Exercise requirements:
Pictures stay out; everything else from the first line of the entries down through the line with "- [ ] Create content" gets copied exactly.

Data supplied:

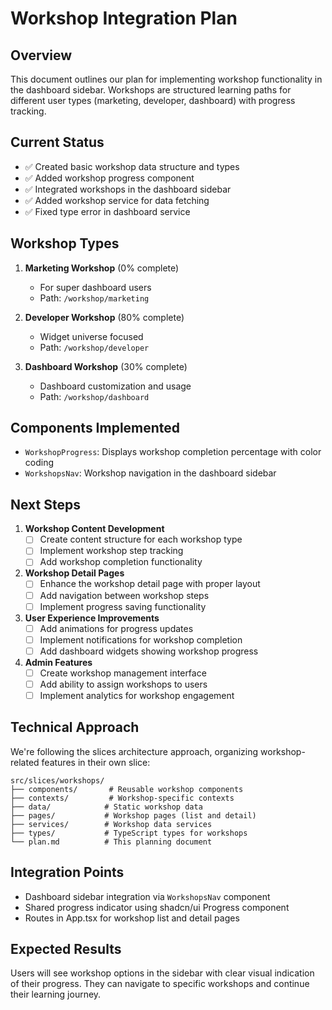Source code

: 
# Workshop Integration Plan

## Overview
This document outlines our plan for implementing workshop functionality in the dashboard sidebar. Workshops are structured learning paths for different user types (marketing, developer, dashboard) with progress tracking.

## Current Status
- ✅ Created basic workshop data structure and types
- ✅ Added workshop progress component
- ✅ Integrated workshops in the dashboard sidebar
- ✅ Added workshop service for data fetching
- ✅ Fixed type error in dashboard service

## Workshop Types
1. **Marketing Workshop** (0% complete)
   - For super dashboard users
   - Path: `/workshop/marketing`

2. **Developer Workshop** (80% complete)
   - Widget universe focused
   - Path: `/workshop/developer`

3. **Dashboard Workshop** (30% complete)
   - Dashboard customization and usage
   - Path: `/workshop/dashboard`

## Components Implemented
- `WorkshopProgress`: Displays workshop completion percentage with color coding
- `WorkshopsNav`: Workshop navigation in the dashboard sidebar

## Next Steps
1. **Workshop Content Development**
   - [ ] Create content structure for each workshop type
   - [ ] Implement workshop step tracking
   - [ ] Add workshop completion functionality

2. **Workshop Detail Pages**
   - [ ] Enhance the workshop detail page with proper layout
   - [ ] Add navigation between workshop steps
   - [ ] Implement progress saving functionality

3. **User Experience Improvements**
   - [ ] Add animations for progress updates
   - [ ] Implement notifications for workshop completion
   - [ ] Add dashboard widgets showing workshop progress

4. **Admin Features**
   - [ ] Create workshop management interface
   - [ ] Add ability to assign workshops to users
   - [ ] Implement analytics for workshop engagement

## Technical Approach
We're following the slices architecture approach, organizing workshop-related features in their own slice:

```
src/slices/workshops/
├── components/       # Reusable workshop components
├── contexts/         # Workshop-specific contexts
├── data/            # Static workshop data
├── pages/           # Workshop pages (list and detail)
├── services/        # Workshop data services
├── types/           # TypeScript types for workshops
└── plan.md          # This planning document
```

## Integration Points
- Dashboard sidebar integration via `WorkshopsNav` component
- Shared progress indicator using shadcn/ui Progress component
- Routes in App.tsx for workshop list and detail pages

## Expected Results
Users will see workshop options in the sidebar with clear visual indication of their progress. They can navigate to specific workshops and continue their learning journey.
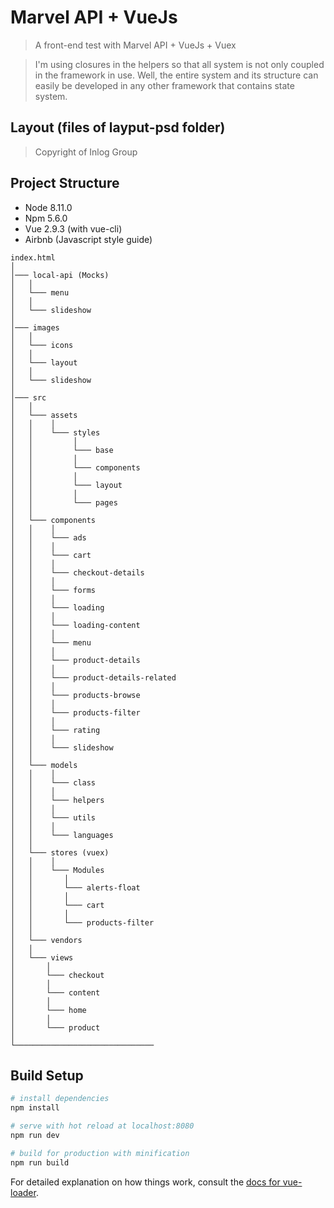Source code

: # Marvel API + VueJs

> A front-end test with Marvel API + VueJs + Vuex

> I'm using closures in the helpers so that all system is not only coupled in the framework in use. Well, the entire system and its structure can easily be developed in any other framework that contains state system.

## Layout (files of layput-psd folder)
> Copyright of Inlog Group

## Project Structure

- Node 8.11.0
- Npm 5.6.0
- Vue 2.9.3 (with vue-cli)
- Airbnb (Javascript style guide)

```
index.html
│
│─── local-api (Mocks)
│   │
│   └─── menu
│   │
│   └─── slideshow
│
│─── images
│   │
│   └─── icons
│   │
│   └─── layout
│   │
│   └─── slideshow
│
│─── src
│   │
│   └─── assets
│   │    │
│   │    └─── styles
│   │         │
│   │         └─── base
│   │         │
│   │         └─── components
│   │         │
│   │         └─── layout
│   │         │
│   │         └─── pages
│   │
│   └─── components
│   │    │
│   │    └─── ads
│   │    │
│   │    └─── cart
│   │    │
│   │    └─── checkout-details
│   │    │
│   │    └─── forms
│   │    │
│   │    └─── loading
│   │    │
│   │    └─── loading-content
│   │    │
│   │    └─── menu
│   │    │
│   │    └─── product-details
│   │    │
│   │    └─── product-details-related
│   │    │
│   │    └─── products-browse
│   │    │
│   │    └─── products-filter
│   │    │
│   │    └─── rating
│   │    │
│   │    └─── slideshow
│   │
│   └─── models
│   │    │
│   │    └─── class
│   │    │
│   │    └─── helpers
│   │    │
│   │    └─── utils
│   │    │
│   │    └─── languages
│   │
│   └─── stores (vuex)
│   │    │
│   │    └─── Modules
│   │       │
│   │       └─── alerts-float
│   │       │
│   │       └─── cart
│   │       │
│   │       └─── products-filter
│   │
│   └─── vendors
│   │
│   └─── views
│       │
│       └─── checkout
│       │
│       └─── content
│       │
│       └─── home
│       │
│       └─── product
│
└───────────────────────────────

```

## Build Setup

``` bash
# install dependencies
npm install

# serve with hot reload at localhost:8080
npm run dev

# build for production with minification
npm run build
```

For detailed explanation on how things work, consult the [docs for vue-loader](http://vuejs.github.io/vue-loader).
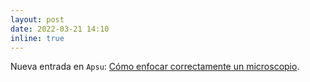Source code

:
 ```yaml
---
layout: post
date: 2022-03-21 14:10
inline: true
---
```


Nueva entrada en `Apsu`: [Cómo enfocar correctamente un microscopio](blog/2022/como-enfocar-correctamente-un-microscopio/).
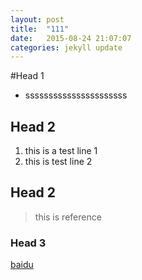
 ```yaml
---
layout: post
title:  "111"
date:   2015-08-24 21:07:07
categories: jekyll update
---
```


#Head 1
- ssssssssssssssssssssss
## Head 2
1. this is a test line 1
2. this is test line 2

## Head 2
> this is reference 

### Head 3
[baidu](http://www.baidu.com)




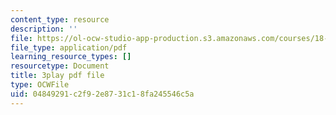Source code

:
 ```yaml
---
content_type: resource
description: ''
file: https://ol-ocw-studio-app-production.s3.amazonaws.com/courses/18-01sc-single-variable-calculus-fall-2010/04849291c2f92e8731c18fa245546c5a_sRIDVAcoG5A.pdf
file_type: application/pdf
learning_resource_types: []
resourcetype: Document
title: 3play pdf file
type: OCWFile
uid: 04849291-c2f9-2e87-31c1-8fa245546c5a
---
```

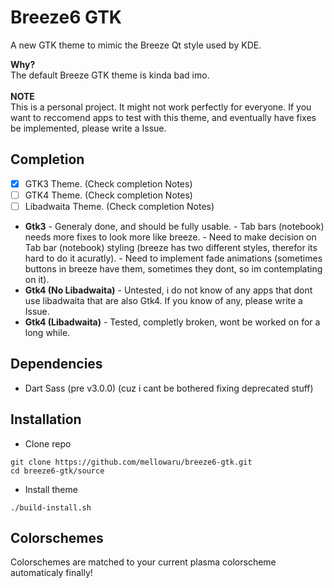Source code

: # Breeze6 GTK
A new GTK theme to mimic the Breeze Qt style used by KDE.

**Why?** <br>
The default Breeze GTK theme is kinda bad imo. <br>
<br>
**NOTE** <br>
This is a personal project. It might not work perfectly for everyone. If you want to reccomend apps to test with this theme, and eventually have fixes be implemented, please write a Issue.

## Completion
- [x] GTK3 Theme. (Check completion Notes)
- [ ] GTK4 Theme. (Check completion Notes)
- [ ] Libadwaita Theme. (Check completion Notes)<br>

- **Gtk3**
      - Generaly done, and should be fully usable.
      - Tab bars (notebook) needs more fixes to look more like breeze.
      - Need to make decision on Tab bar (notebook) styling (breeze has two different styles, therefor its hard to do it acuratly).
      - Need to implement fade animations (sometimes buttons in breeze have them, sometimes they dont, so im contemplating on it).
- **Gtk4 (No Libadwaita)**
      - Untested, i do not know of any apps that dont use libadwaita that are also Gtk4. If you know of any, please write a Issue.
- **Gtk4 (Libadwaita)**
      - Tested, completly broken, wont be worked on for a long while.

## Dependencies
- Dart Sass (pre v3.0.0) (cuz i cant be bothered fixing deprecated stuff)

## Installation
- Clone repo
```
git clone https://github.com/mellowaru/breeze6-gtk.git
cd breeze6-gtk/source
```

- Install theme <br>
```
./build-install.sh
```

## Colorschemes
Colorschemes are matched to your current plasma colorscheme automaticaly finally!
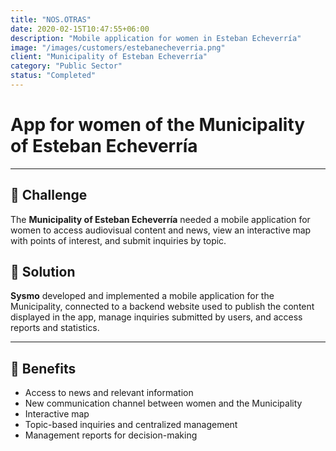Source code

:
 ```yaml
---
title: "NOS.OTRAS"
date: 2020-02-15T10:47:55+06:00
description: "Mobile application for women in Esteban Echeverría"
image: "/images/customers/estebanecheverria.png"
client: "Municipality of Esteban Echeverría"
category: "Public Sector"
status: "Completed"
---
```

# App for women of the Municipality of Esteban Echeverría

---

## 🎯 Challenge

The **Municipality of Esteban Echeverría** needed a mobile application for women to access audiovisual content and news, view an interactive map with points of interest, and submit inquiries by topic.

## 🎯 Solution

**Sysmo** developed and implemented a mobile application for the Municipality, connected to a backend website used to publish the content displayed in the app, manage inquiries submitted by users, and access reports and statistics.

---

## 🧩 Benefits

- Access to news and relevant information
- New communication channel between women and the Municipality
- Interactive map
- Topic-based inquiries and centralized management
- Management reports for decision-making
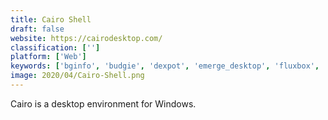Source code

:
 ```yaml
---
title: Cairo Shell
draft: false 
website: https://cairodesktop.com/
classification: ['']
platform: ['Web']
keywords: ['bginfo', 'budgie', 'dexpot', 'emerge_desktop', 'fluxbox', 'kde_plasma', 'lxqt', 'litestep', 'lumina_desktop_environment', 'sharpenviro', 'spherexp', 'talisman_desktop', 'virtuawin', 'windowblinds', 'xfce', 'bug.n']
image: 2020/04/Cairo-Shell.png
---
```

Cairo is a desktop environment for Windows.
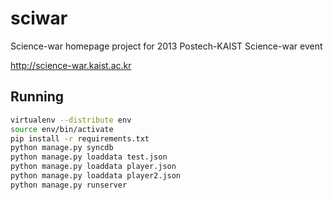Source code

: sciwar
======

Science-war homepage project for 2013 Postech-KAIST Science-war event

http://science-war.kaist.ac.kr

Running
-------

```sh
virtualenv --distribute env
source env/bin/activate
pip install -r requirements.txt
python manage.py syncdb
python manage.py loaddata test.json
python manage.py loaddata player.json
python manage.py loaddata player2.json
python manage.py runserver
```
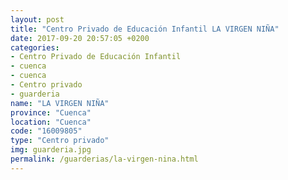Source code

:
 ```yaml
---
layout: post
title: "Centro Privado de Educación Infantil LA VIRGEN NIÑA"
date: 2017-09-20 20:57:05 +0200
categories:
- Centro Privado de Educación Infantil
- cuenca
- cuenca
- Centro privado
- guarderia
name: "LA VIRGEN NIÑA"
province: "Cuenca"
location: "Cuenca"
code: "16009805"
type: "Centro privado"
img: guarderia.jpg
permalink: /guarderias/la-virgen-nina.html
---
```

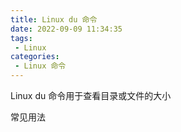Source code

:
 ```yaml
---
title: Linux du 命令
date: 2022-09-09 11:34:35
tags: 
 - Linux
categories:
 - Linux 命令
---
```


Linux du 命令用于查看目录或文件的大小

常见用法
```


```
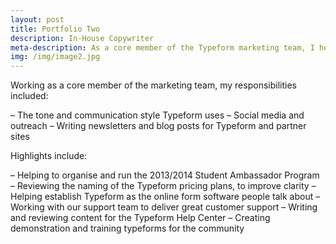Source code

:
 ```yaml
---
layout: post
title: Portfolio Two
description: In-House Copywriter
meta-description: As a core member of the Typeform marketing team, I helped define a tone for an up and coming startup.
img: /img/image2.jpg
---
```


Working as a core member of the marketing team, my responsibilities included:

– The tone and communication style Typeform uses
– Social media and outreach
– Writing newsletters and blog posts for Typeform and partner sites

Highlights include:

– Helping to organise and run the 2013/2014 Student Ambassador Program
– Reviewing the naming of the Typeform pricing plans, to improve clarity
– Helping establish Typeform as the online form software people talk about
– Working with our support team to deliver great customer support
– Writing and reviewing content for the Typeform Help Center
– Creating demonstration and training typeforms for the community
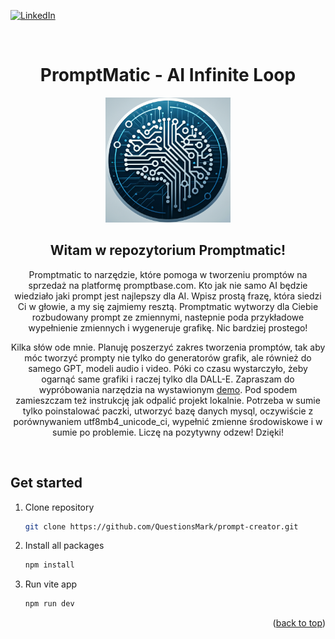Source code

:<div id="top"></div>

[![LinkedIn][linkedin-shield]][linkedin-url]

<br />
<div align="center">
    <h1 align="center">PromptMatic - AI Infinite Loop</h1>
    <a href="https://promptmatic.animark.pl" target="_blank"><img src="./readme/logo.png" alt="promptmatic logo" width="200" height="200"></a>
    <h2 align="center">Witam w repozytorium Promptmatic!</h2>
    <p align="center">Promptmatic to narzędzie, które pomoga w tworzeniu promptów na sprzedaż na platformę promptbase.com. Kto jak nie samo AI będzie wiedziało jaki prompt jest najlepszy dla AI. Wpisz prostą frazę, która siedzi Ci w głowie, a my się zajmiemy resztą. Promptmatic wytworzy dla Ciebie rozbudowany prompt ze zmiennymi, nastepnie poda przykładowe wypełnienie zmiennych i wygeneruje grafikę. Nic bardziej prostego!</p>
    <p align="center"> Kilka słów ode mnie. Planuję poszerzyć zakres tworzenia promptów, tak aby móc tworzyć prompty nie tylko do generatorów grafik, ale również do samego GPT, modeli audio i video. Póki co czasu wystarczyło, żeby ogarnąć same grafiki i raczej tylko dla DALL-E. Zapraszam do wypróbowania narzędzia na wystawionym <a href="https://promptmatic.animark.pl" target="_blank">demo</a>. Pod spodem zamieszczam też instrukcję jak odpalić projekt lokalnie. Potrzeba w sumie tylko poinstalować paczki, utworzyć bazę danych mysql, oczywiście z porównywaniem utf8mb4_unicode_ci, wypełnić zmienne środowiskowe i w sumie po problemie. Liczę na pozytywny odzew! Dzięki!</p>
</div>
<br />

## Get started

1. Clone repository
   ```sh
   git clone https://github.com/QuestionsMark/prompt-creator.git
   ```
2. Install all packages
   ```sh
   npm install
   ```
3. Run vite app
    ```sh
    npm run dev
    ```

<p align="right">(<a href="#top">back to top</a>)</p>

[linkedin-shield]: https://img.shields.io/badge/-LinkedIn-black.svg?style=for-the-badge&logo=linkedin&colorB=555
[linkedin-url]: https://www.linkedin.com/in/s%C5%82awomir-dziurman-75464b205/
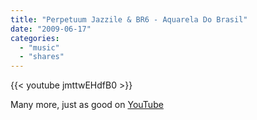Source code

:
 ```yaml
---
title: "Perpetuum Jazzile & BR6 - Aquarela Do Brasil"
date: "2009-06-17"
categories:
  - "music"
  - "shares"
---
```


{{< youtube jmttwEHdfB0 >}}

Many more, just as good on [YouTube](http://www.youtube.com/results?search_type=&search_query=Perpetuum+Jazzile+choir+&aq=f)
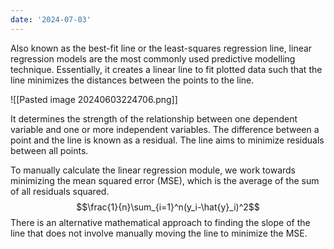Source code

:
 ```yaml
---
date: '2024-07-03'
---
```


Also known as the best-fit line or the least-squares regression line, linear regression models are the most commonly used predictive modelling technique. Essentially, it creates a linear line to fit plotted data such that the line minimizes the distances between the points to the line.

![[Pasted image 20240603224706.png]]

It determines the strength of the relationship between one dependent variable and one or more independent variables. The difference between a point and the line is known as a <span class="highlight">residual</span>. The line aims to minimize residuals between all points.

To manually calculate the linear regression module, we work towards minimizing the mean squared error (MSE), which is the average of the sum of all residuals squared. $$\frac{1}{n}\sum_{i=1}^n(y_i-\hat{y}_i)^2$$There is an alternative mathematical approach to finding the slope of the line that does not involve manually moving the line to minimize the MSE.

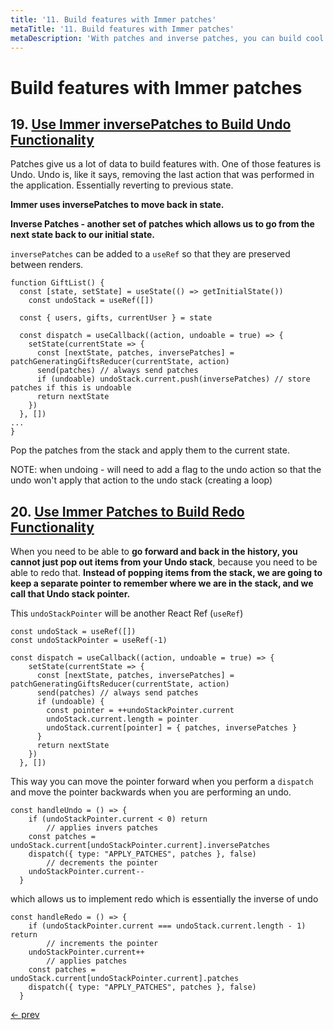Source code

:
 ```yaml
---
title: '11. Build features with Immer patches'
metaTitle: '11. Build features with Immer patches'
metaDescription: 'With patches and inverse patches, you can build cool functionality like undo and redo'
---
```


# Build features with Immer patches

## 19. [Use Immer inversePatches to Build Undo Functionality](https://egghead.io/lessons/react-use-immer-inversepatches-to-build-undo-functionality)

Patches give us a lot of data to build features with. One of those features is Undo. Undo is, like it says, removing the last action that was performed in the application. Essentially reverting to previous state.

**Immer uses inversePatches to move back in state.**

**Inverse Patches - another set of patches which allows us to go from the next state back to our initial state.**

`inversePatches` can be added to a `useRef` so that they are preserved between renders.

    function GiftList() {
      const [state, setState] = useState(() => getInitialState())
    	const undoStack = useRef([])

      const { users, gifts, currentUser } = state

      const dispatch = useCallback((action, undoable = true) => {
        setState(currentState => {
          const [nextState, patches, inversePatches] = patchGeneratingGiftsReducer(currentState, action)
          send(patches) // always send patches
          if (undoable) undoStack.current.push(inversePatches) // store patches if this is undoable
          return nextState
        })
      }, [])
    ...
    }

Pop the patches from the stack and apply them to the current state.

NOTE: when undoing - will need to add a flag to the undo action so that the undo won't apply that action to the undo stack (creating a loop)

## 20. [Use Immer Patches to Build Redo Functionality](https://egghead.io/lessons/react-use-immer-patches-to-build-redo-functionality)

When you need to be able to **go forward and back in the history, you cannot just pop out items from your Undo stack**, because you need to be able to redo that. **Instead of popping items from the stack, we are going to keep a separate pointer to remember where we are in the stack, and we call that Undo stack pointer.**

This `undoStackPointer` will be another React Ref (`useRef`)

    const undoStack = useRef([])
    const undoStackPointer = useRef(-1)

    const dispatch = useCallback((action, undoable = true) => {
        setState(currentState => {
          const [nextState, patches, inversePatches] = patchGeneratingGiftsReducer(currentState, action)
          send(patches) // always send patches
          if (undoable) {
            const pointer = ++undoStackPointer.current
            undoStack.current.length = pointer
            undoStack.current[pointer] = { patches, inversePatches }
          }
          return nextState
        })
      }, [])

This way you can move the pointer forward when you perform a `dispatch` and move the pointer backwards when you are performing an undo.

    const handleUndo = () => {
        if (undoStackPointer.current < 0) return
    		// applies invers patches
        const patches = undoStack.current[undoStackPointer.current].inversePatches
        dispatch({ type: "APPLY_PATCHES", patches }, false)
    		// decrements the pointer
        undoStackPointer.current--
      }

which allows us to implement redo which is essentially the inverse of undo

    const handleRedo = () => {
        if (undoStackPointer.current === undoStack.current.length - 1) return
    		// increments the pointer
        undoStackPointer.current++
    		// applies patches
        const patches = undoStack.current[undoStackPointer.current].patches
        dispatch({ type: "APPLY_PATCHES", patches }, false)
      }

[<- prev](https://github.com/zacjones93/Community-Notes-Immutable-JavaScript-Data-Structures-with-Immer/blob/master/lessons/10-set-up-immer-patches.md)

Solved exercise:
Source code

: 
# Workshop Integration Plan

## Overview
This document outlines our plan for implementing workshop functionality in the dashboard sidebar. Workshops are structured learning paths for different user types (marketing, developer, dashboard) with progress tracking.

## Current Status
- ✅ Created basic workshop data structure and types
- ✅ Added workshop progress component
- ✅ Integrated workshops in the dashboard sidebar
- ✅ Added workshop service for data fetching
- ✅ Fixed type error in dashboard service

## Workshop Types
1. **Marketing Workshop** (0% complete)
   - For super dashboard users
   - Path: `/workshop/marketing`

2. **Developer Workshop** (80% complete)
   - Widget universe focused
   - Path: `/workshop/developer`

3. **Dashboard Workshop** (30% complete)
   - Dashboard customization and usage
   - Path: `/workshop/dashboard`

## Components Implemented
- `WorkshopProgress`: Displays workshop completion percentage with color coding
- `WorkshopsNav`: Workshop navigation in the dashboard sidebar

## Next Steps
1. **Workshop Content Development**
   - [ ] Create content structure for each workshop type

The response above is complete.